[Plain-text document sources]
-- Opening Marker --
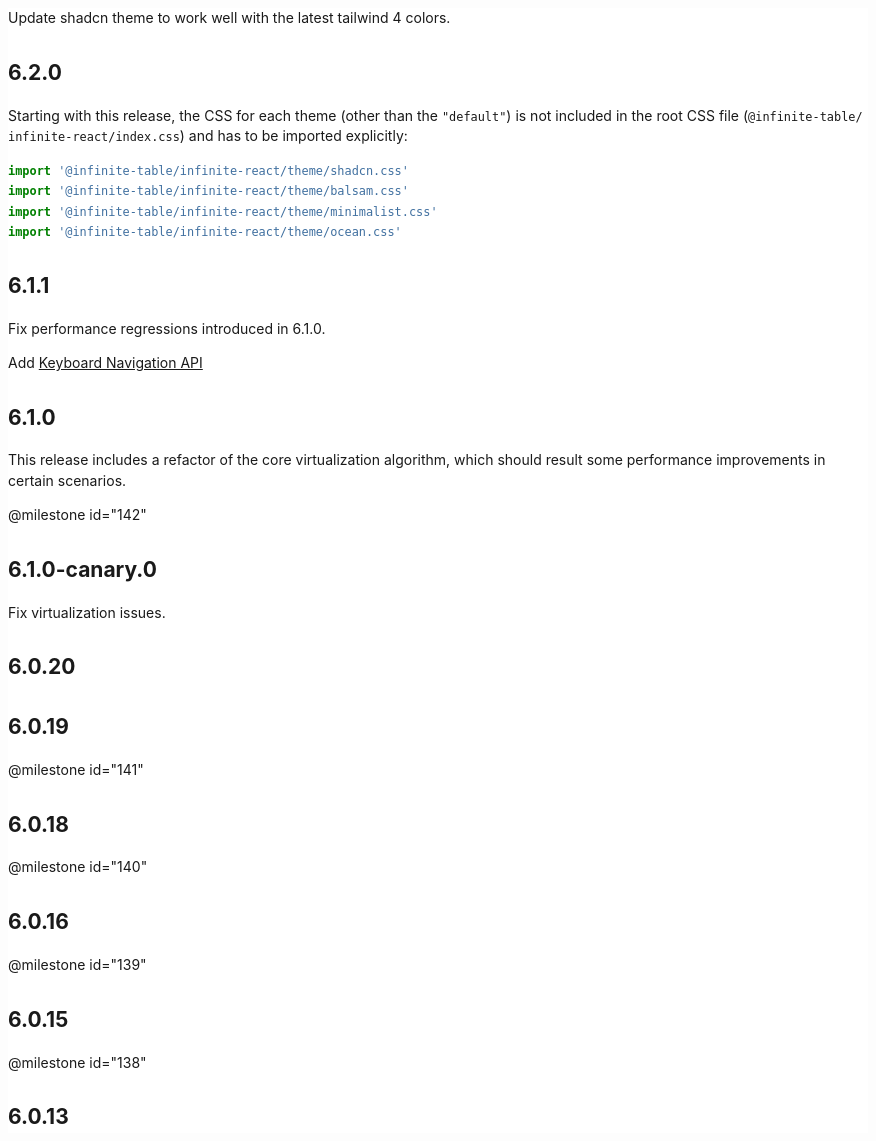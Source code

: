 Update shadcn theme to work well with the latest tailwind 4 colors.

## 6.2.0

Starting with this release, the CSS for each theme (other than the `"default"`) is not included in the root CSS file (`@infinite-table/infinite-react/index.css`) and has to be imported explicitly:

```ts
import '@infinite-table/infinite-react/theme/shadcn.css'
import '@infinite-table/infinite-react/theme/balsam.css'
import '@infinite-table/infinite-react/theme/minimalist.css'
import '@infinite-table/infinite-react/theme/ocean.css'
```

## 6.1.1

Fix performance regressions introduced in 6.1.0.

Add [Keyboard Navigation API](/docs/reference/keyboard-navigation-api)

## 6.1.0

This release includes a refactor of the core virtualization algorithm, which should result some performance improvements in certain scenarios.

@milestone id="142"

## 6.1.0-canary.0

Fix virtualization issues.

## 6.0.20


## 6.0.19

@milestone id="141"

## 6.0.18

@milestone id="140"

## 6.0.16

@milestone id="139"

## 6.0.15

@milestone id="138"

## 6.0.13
-- Closing Marker --
-- Opening Marker --
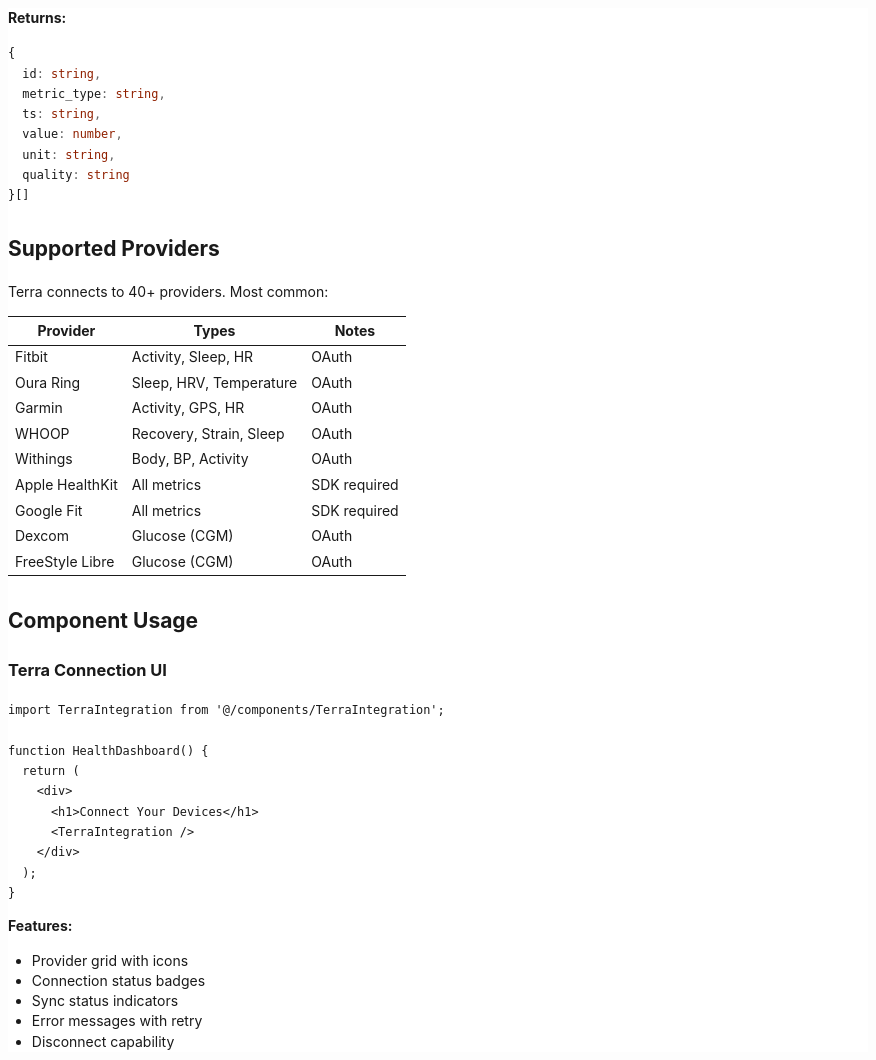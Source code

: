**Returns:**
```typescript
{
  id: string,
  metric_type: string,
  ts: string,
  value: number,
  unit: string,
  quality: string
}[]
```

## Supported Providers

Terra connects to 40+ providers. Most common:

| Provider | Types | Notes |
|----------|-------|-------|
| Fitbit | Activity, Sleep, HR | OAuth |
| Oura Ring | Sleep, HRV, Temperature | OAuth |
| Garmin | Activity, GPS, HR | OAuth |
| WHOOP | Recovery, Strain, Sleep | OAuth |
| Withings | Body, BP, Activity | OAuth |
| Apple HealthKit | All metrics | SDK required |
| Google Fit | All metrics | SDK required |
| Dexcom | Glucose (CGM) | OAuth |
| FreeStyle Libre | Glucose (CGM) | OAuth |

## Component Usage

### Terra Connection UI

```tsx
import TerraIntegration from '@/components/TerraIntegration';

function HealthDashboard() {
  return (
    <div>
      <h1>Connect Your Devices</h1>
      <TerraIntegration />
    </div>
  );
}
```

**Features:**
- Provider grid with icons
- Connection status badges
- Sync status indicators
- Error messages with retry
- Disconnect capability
-- Closing Marker --
Task requirements
In the entries above, one line contains "Temperature | OAuth |" and another contains "- Disconnect capability". Reproduce exactly those two lines and the lines between them, nothing else.

Task response
| Oura Ring | Sleep, HRV, Temperature | OAuth |
| Garmin | Activity, GPS, HR | OAuth |
| WHOOP | Recovery, Strain, Sleep | OAuth |
| Withings | Body, BP, Activity | OAuth |
| Apple HealthKit | All metrics | SDK required |
| Google Fit | All metrics | SDK required |
| Dexcom | Glucose (CGM) | OAuth |
| FreeStyle Libre | Glucose (CGM) | OAuth |

## Component Usage

### Terra Connection UI

```tsx
import TerraIntegration from '@/components/TerraIntegration';

function HealthDashboard() {
  return (
    <div>
      <h1>Connect Your Devices</h1>
      <TerraIntegration />
    </div>
  );
}
```

**Features:**
- Provider grid with icons
- Connection status badges
- Sync status indicators
- Error messages with retry
- Disconnect capability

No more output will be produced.